**Your assignment**:
Skip the images. Copy the records exactly as written.

Top of Records provided

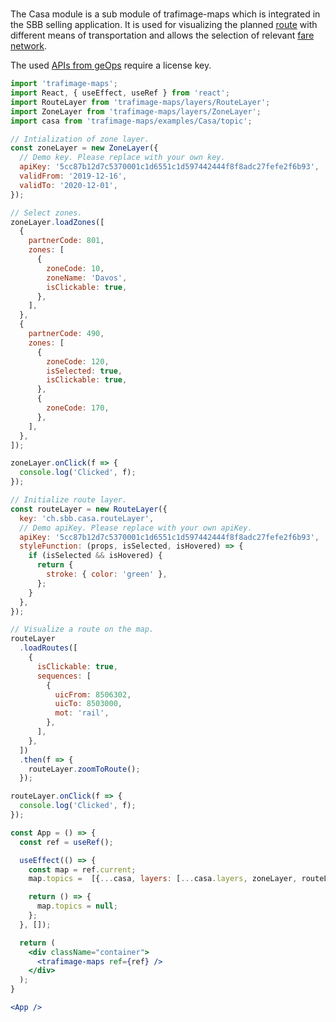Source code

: #

The Casa module is a sub module of trafimage-maps which is integrated in the SBB selling application. It is used for visualizing the planned [route](/docjs.html#routelayer) with different means of transportation and allows the selection of relevant [fare network](/docjs.html#zonelayer).

The used [APIs from geOps](https://developer.geops.io/) require a license key.

```jsx
import 'trafimage-maps';
import React, { useEffect, useRef } from 'react';
import RouteLayer from 'trafimage-maps/layers/RouteLayer';
import ZoneLayer from 'trafimage-maps/layers/ZoneLayer';
import casa from 'trafimage-maps/examples/Casa/topic';

// Intialization of zone layer.
const zoneLayer = new ZoneLayer({
  // Demo key. Please replace with your own key.
  apiKey: '5cc87b12d7c5370001c1d6551c1d597442444f8f8adc27fefe2f6b93',
  validFrom: '2019-12-16',
  validTo: '2020-12-01',
});

// Select zones.
zoneLayer.loadZones([
  {
    partnerCode: 801,
    zones: [
      {
        zoneCode: 10,
        zoneName: 'Davos',
        isClickable: true,
      },
    ],
  },
  {
    partnerCode: 490,
    zones: [
      {
        zoneCode: 120,
        isSelected: true,
        isClickable: true,
      },
      {
        zoneCode: 170,
      },
    ],
  },
]);

zoneLayer.onClick(f => {
  console.log('Clicked', f);
});

// Initialize route layer.
const routeLayer = new RouteLayer({
  key: 'ch.sbb.casa.routeLayer',
  // Demo apiKey. Please replace with your own apiKey.
  apiKey: '5cc87b12d7c5370001c1d6551c1d597442444f8f8adc27fefe2f6b93',
  styleFunction: (props, isSelected, isHovered) => {
    if (isSelected && isHovered) {
      return {
        stroke: { color: 'green' },
      };
    }
  },
});

// Visualize a route on the map.
routeLayer
  .loadRoutes([
    {
      isClickable: true,
      sequences: [
        {
          uicFrom: 8506302,
          uicTo: 8503000,
          mot: 'rail',
        },
      ],
    },
  ])
  .then(f => {
    routeLayer.zoomToRoute();
  });

routeLayer.onClick(f => {
  console.log('Clicked', f);
});

const App = () => {
  const ref = useRef();

  useEffect(() => {
    const map = ref.current;
    map.topics =  [{...casa, layers: [...casa.layers, zoneLayer, routeLayer]}];

    return () => {
      map.topics = null;
    };
  }, []);

  return (
    <div className="container">
      <trafimage-maps ref={ref} />
    </div>
  );
}

<App />

```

Bottom of Records provided

**Response**:
Source code

: #

The Casa module is a sub module of trafimage-maps which is integrated in the SBB selling application. It is used for visualizing the planned [route](/docjs.html#routelayer) with different means of transportation and allows the selection of relevant [fare network](/docjs.html#zonelayer).

The used [APIs from geOps](https://developer.geops.io/) require a license key.

```jsx
import 'trafimage-maps';
import React, { useEffect, useRef } from 'react';
import RouteLayer from 'trafimage-maps/layers/RouteLayer';
import ZoneLayer from 'trafimage-maps/layers/ZoneLayer';
import casa from 'trafimage-maps/examples/Casa/topic';

// Intialization of zone layer.
const zoneLayer = new ZoneLayer({
  // Demo key. Please replace with your own key.
  apiKey: '5cc87b12d7c5370001c1d6551c1d597442444f8f8adc27fefe2f6b93',
  validFrom: '2019-12-16',
  validTo: '2020-12-01',
});

// Select zones.
zoneLayer.loadZones([
  {
    partnerCode: 801,
    zones: [
      {
        zoneCode: 10,
        zoneName: 'Davos',
        isClickable: true,
      },
    ],
  },
  {
    partnerCode: 490,
    zones: [
      {
        zoneCode: 120,
        isSelected: true,
        isClickable: true,
      },
      {
        zoneCode: 170,
      },
    ],
  },
]);

zoneLayer.onClick(f => {
  console.log('Clicked', f);
});

// Initialize route layer.
const routeLayer = new RouteLayer({
  key: 'ch.sbb.casa.routeLayer',
  // Demo apiKey. Please replace with your own apiKey.
  apiKey: '5cc87b12d7c5370001c1d6551c1d597442444f8f8adc27fefe2f6b93',
  styleFunction: (props, isSelected, isHovered) => {
    if (isSelected && isHovered) {
      return {
        stroke: { color: 'green' },
      };
    }
  },
});

// Visualize a route on the map.
routeLayer
  .loadRoutes([
    {
      isClickable: true,
      sequences: [
        {
          uicFrom: 8506302,
          uicTo: 8503000,
          mot: 'rail',
        },
      ],
    },
  ])
  .then(f => {
    routeLayer.zoomToRoute();
  });

routeLayer.onClick(f => {
  console.log('Clicked', f);
});

const App = () => {
  const ref = useRef();

  useEffect(() => {
    const map = ref.current;
    map.topics =  [{...casa, layers: [...casa.layers, zoneLayer, routeLayer]}];

    return () => {
      map.topics = null;
    };
  }, []);

  return (
    <div className="container">
      <trafimage-maps ref={ref} />
    </div>
  );
}

<App />

```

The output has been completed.